In summary, the precedence of the byte-order indicators for LOBFILEs and SDFs is as follows:

BYTEORDER parameter value specified with the LOBFILE or SDF
The byte-order setting established for the first primary data file

Note: If the character set of your data file is a unicode character set and there is a byte-order mark in the first few bytes of the file, then do not use the SKIP parameter. If you do, then the byte-order mark will not be read and interpreted as a byte-order mark.

Suppressing Checks for BOMs

This section describes suppressing checks for BOMs.

A data file in a Unicode character set may contain binary data that matches the BOM in the first bytes of the file. For example the integer(2) value 0xFEFF = 65279 decimal matches the big-endian BOM in UTF16. In that case, you can tell SQL*Loader to read the first bytes of the data file as data and not check for a BOM by specifying the BYTEORDERMARK parameter with the value NOCHECK. The syntax for the BYTEORDERMARK parameter is:

BYTEORDERMARK NOCHECK indicates that SQL*Loader should not check for a BOM and should read all the data in the data file as data.

BYTEORDERMARK CHECK tells SQL*Loader to check for a BOM. This is the default behavior for a data file in a Unicode character set. But this specification may be used in the control file for clarification. It is an error to specify BYTEORDERMARK CHECK for a data file that uses a non-Unicode character set.

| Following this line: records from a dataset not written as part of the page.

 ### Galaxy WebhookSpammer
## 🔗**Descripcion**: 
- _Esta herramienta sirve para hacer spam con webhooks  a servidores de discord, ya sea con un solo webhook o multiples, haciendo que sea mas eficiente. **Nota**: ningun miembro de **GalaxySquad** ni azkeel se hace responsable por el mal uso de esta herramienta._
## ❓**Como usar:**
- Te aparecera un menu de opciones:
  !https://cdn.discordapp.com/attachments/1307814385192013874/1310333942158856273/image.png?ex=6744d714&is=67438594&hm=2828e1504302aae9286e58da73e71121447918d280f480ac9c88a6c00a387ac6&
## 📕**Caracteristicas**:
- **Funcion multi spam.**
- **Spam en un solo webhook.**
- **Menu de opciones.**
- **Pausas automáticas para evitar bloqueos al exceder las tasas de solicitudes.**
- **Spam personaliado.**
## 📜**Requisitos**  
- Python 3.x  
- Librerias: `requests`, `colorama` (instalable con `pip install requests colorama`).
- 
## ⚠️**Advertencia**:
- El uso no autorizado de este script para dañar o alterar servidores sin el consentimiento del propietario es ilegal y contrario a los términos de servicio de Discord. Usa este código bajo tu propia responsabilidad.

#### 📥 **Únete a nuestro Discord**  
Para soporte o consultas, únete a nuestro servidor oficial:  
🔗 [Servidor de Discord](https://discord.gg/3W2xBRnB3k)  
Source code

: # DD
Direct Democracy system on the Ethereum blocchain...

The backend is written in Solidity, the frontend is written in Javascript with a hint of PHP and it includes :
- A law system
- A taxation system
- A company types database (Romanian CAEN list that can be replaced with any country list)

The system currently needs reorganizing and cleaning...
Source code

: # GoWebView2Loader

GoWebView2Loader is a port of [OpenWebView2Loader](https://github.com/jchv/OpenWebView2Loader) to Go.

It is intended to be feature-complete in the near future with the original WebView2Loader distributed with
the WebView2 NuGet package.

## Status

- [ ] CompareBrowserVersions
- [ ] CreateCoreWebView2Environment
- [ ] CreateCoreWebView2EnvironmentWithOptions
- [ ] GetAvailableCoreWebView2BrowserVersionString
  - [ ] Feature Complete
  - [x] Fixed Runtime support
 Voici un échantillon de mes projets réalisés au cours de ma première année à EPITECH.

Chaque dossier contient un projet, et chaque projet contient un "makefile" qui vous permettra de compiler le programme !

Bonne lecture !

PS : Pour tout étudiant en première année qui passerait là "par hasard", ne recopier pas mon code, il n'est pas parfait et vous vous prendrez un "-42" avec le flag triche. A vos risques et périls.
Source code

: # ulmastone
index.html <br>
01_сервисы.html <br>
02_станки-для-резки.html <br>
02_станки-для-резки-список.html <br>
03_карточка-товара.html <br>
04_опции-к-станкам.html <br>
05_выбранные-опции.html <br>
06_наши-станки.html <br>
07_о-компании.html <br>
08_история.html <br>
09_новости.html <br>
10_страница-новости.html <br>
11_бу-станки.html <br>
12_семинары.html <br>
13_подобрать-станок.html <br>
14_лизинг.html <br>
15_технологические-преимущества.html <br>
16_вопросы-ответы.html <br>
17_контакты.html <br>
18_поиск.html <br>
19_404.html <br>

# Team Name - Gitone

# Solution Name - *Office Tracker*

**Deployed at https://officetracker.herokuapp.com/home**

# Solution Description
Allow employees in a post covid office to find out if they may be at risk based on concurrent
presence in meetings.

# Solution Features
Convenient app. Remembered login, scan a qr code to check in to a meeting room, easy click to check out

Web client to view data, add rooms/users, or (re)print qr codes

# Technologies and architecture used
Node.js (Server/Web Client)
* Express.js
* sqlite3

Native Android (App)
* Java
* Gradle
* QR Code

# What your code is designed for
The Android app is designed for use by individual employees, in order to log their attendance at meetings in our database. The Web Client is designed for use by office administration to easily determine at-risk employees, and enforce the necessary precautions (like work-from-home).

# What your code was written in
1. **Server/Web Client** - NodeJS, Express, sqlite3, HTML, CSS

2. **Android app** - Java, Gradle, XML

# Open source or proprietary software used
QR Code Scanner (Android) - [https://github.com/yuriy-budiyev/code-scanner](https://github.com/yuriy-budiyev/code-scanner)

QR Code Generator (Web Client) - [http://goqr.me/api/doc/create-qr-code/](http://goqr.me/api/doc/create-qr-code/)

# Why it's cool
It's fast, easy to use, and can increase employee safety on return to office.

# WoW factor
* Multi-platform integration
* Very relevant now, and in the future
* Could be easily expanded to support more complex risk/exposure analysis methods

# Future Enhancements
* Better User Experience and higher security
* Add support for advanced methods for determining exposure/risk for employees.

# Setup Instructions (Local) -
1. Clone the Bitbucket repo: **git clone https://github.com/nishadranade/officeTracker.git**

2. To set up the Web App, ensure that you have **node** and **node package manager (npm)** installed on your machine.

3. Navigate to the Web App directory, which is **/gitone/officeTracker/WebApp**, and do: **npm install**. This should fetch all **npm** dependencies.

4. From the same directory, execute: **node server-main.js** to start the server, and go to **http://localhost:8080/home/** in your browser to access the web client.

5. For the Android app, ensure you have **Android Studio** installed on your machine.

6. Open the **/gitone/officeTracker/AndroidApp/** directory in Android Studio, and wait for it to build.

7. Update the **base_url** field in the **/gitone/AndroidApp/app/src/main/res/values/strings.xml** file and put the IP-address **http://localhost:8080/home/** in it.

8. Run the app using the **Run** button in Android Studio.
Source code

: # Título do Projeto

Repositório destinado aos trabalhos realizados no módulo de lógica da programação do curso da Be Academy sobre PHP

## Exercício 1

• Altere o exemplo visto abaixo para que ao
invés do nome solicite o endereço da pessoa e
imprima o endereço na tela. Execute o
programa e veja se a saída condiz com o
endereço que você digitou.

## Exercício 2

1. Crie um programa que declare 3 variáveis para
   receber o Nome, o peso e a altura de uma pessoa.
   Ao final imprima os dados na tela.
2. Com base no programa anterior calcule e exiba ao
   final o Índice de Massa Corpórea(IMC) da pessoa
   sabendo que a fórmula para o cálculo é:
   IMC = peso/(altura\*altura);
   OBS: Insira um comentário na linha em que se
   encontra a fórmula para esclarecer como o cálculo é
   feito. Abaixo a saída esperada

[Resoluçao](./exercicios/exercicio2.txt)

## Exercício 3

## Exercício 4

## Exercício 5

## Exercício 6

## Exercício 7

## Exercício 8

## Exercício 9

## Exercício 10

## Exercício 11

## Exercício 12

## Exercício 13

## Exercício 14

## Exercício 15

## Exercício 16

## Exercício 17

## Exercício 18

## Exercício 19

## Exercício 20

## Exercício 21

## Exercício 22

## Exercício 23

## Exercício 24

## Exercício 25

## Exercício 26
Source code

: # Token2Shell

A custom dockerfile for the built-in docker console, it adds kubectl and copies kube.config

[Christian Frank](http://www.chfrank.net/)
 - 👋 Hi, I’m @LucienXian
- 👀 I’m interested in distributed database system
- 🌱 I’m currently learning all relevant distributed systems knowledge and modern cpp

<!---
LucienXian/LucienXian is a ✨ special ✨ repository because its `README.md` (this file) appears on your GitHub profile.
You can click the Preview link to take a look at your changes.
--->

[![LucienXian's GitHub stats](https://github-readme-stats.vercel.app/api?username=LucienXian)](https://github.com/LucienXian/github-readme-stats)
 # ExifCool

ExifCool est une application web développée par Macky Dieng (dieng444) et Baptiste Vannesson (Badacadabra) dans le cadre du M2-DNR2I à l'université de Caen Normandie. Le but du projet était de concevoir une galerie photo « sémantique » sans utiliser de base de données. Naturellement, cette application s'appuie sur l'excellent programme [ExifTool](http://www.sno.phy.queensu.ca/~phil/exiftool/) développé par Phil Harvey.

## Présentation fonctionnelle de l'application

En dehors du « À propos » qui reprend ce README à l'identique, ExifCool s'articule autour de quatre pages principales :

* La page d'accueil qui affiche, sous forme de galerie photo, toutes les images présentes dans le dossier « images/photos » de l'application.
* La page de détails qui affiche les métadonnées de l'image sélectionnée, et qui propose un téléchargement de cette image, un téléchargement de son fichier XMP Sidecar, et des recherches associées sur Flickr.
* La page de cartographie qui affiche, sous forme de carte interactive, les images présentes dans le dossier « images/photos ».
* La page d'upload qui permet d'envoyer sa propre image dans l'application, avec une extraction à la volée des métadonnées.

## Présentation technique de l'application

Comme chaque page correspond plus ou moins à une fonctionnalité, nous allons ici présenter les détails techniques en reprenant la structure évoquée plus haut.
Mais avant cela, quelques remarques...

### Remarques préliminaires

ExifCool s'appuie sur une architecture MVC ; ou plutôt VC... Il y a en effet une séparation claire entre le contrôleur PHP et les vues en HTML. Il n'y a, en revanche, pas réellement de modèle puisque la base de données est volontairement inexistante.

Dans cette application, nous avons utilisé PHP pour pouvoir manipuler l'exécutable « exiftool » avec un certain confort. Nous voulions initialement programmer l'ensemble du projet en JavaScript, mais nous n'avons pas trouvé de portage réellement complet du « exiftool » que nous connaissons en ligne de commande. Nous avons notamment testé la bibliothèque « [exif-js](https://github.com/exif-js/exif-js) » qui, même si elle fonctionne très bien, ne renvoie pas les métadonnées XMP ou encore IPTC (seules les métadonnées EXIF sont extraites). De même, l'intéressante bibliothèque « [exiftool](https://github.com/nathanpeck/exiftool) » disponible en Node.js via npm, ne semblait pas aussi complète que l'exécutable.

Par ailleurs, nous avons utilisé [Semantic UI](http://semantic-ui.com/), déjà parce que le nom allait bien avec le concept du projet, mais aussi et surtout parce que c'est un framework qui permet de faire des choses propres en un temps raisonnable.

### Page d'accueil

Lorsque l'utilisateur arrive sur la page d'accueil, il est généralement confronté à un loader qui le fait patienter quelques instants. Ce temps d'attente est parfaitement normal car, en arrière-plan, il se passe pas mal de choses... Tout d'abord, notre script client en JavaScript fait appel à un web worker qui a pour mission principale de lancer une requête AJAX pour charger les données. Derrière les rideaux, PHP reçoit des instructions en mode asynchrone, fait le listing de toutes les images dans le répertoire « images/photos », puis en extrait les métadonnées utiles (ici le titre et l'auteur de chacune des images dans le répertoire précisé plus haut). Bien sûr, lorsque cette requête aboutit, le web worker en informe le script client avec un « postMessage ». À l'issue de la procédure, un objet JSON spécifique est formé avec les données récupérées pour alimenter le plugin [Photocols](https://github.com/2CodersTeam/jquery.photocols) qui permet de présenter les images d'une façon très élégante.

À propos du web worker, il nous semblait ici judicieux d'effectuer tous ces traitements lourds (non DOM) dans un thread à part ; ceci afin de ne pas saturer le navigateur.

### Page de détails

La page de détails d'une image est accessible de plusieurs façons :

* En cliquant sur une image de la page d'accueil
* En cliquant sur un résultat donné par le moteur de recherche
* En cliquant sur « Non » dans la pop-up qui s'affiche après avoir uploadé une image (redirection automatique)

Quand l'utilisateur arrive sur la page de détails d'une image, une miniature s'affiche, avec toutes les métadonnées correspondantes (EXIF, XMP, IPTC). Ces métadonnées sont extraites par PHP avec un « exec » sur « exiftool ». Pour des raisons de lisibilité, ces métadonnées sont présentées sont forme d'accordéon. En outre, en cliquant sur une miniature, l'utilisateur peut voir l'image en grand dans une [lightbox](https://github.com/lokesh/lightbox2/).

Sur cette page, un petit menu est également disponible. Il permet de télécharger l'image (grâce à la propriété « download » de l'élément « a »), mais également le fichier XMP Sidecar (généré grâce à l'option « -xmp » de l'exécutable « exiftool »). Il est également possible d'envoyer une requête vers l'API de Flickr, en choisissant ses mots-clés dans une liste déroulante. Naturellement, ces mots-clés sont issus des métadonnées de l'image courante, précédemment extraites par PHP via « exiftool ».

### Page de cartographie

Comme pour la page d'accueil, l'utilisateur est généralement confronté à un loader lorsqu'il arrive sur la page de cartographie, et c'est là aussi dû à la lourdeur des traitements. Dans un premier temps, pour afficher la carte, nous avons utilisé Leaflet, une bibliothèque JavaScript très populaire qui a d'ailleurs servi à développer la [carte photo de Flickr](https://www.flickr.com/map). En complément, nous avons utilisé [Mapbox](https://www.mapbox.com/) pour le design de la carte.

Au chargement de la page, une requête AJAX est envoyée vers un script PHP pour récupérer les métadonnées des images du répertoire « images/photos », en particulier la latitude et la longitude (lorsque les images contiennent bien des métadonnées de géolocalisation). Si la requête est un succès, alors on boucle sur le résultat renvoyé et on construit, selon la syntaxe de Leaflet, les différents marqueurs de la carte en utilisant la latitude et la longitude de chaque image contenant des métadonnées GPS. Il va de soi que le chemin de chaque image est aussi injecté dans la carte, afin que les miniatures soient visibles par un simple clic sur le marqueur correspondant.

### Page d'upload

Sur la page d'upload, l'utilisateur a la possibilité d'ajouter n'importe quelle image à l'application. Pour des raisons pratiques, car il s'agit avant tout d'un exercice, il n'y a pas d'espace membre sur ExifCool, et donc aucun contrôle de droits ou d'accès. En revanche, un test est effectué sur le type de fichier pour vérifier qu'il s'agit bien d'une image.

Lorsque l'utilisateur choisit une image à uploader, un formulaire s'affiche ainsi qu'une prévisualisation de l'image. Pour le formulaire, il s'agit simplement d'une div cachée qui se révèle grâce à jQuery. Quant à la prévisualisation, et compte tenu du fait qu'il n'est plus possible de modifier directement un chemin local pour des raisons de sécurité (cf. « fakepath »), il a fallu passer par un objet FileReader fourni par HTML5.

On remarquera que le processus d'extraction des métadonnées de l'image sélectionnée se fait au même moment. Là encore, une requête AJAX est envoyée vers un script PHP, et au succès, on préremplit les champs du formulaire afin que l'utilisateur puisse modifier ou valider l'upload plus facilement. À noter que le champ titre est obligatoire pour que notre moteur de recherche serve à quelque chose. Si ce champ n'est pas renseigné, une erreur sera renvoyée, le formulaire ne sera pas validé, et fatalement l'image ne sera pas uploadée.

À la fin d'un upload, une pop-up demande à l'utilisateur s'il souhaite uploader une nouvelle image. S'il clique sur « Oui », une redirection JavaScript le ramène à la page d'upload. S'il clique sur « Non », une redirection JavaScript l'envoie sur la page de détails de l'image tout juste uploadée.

The BYTEORDERMARK parameter has the following characteristics:

It is placed after the optional BYTEORDER parameter in the SQL*Loader control file.
It applies to the syntax specification for primary data files, and also to LOBFILEs and secondary data files (SDFs).
It is possible to specify a different BYTEORDERMARK value for different data files; however, the BYTEORDERMARK specification before the INFILEparameters applies to the entire list of primary data files.
The BYTEORDERMARK specification for the primary data files is also used as the default for LOBFILEs and SDFs, except that the value CHECK is ignored in this case if the LOBFILE or SDF uses a non-Unicode character set. This default setting for LOBFILEs and secondary data files can be overridden by specifying BYTEORDERMARK with the LOBFILE or SDF specification.